* [Directions]
Only the count is wanted here: how many lines of the entries hold the string "when"?

* [Listed entries]
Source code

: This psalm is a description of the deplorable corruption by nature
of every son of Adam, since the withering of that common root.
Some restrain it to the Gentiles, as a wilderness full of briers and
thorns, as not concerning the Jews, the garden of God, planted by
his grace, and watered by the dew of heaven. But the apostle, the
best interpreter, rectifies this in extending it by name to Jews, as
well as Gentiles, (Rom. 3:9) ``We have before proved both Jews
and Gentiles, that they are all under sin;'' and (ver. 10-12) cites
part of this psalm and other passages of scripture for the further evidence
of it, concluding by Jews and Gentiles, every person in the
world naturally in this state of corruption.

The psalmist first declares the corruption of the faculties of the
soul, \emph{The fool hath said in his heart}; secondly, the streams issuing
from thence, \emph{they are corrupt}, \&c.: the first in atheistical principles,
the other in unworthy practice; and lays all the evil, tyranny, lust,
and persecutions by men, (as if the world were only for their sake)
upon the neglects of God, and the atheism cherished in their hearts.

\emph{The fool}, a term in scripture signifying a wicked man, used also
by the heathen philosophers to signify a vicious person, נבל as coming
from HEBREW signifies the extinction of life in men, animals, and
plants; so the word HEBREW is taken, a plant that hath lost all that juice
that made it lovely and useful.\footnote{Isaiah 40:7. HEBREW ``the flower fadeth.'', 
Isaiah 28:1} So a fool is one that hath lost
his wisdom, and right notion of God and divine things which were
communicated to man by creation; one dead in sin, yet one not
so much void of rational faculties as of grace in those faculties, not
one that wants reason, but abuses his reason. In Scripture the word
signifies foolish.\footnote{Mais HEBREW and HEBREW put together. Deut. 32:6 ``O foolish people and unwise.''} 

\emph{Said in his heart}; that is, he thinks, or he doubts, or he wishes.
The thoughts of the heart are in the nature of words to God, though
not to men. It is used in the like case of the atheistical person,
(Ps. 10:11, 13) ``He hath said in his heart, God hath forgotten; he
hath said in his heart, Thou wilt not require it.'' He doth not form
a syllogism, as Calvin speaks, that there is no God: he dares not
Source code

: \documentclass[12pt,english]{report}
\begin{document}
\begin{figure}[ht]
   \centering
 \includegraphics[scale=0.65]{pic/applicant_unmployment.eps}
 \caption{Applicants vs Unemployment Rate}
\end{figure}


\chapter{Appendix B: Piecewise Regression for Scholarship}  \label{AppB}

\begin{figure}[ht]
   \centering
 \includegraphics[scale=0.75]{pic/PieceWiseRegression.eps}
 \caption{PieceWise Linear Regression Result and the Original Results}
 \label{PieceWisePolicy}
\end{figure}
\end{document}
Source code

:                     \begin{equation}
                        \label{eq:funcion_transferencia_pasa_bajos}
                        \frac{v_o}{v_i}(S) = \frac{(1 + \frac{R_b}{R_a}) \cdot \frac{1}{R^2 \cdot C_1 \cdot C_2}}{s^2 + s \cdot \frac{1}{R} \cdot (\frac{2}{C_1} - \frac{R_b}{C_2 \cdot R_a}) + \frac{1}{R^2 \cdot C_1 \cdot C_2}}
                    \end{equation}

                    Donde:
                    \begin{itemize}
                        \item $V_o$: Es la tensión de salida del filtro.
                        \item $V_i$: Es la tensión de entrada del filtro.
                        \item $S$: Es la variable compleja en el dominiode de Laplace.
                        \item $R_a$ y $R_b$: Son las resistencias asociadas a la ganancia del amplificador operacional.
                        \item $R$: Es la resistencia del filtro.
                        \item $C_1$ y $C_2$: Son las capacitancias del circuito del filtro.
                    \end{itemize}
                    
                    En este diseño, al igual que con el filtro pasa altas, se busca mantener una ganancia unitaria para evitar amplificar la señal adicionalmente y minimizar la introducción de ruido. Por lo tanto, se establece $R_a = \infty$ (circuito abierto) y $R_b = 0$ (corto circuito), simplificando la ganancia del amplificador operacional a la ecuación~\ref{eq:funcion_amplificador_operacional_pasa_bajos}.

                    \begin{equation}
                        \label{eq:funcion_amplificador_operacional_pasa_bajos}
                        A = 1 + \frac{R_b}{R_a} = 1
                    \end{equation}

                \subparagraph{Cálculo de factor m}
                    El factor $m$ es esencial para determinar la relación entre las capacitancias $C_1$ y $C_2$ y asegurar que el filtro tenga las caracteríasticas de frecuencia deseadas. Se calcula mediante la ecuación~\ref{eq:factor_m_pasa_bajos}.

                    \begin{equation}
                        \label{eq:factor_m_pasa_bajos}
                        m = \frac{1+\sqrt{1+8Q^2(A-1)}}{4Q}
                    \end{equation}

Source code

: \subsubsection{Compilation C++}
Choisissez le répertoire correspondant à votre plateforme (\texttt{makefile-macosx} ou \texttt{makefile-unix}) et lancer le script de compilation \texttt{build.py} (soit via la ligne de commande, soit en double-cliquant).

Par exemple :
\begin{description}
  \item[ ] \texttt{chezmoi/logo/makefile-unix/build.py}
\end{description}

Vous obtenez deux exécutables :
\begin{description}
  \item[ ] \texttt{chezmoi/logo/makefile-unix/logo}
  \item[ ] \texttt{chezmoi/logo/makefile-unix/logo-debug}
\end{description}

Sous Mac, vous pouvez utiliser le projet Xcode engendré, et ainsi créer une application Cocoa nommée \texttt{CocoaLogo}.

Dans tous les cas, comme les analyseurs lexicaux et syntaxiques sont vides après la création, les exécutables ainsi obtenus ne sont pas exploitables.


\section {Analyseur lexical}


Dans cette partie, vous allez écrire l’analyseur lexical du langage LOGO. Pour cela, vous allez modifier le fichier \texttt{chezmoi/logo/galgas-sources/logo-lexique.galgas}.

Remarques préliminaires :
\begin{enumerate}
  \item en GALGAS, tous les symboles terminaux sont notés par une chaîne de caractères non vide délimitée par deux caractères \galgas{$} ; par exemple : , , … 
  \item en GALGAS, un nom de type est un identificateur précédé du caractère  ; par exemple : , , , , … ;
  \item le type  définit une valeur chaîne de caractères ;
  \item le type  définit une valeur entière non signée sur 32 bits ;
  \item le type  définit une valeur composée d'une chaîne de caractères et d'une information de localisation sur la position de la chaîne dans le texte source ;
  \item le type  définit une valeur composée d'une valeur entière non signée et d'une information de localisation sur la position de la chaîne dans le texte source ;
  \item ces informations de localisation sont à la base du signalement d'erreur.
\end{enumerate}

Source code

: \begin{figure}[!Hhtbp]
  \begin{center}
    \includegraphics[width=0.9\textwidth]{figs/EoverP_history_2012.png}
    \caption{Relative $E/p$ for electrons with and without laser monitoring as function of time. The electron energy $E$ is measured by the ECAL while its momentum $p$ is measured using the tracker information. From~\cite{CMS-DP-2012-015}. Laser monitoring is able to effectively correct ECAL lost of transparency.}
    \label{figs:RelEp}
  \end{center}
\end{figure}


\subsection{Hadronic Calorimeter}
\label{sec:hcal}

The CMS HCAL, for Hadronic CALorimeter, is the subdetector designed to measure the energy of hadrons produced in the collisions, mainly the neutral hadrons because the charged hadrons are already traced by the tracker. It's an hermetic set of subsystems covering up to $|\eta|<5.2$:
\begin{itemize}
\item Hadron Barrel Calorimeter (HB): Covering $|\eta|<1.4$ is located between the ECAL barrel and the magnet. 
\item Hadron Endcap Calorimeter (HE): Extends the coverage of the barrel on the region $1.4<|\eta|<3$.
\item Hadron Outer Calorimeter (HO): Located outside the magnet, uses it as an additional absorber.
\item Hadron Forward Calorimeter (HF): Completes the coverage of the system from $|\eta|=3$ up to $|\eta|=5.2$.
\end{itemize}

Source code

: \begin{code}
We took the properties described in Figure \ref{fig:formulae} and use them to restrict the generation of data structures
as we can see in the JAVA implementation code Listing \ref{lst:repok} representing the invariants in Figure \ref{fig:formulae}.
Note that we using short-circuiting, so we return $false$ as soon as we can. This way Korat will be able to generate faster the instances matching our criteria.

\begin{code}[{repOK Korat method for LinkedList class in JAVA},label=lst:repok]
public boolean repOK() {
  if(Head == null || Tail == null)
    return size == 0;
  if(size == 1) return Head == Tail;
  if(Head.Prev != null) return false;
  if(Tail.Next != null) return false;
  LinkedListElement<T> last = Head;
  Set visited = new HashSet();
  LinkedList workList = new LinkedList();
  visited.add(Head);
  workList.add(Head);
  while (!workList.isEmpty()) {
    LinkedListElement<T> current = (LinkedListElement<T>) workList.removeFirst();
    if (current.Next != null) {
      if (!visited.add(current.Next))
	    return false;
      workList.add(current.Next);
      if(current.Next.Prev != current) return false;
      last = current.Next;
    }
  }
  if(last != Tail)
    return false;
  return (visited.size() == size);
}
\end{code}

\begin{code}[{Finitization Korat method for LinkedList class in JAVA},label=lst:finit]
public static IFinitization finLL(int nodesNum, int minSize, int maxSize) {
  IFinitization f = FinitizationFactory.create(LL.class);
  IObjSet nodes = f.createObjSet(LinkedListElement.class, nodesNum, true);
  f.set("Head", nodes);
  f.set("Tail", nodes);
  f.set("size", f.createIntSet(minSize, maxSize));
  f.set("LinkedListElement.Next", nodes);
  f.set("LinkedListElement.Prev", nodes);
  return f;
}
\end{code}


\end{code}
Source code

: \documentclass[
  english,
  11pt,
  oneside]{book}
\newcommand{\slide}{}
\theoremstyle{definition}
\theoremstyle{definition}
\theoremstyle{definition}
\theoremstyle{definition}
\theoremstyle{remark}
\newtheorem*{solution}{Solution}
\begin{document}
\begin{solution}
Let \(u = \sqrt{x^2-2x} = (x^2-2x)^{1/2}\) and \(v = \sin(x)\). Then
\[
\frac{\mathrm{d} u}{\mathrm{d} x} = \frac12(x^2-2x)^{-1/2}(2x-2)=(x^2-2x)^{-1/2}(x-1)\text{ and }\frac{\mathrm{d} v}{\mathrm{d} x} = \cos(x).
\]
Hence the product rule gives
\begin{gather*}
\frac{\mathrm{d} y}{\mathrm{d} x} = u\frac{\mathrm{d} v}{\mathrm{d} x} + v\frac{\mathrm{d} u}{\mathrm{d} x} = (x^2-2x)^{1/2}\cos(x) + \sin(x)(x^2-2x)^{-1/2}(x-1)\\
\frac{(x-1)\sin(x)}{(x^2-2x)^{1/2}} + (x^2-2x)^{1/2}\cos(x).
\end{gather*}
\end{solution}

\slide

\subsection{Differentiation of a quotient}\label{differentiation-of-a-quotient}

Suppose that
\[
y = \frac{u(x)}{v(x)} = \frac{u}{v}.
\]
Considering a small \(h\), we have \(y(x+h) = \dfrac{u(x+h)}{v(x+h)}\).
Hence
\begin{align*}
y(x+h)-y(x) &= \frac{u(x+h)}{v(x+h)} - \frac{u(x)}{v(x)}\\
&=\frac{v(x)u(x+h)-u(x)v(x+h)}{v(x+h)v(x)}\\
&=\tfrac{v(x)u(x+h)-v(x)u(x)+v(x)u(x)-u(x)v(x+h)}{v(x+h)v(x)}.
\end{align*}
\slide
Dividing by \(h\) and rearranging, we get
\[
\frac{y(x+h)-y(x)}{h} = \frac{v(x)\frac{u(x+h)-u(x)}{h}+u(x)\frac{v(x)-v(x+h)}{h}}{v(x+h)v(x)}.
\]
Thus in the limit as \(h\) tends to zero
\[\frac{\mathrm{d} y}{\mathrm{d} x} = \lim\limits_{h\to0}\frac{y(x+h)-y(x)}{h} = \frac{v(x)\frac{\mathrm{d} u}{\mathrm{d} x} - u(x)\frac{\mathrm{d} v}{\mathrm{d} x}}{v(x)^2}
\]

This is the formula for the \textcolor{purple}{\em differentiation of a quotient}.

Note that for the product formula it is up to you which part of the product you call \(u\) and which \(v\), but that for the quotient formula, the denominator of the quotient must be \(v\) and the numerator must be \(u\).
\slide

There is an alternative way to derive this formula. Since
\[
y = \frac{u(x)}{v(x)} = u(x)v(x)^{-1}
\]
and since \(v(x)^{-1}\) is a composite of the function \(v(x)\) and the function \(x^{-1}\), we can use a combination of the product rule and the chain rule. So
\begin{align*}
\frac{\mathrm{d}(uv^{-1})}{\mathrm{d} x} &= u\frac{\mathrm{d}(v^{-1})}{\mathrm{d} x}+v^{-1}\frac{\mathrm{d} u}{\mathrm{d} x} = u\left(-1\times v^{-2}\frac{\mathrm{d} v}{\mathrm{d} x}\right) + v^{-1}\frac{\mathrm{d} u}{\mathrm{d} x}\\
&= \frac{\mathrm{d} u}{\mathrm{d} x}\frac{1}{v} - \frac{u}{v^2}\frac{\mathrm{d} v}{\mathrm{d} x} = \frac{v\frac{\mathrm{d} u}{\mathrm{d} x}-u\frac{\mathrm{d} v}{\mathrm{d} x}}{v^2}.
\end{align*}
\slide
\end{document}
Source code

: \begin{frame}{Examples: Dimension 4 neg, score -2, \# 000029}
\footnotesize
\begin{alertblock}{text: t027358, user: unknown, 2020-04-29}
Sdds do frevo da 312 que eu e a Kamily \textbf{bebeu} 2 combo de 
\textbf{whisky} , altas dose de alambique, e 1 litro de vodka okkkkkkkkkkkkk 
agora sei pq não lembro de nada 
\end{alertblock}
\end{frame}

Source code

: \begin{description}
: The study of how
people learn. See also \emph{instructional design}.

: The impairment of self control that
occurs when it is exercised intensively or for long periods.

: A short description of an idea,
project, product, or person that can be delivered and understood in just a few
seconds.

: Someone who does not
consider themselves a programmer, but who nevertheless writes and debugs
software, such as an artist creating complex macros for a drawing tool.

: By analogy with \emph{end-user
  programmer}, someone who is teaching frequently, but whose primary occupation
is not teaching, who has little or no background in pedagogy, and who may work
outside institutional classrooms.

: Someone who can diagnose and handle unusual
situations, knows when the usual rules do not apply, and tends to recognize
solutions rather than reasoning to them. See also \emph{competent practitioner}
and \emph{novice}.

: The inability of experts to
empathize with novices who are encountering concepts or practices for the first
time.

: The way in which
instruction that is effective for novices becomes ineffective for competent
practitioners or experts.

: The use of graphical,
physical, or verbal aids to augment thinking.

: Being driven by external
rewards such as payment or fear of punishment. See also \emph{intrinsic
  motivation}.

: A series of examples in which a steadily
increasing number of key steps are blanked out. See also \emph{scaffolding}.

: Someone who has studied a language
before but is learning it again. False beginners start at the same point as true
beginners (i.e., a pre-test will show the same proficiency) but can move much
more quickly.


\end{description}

* [Your solution]
2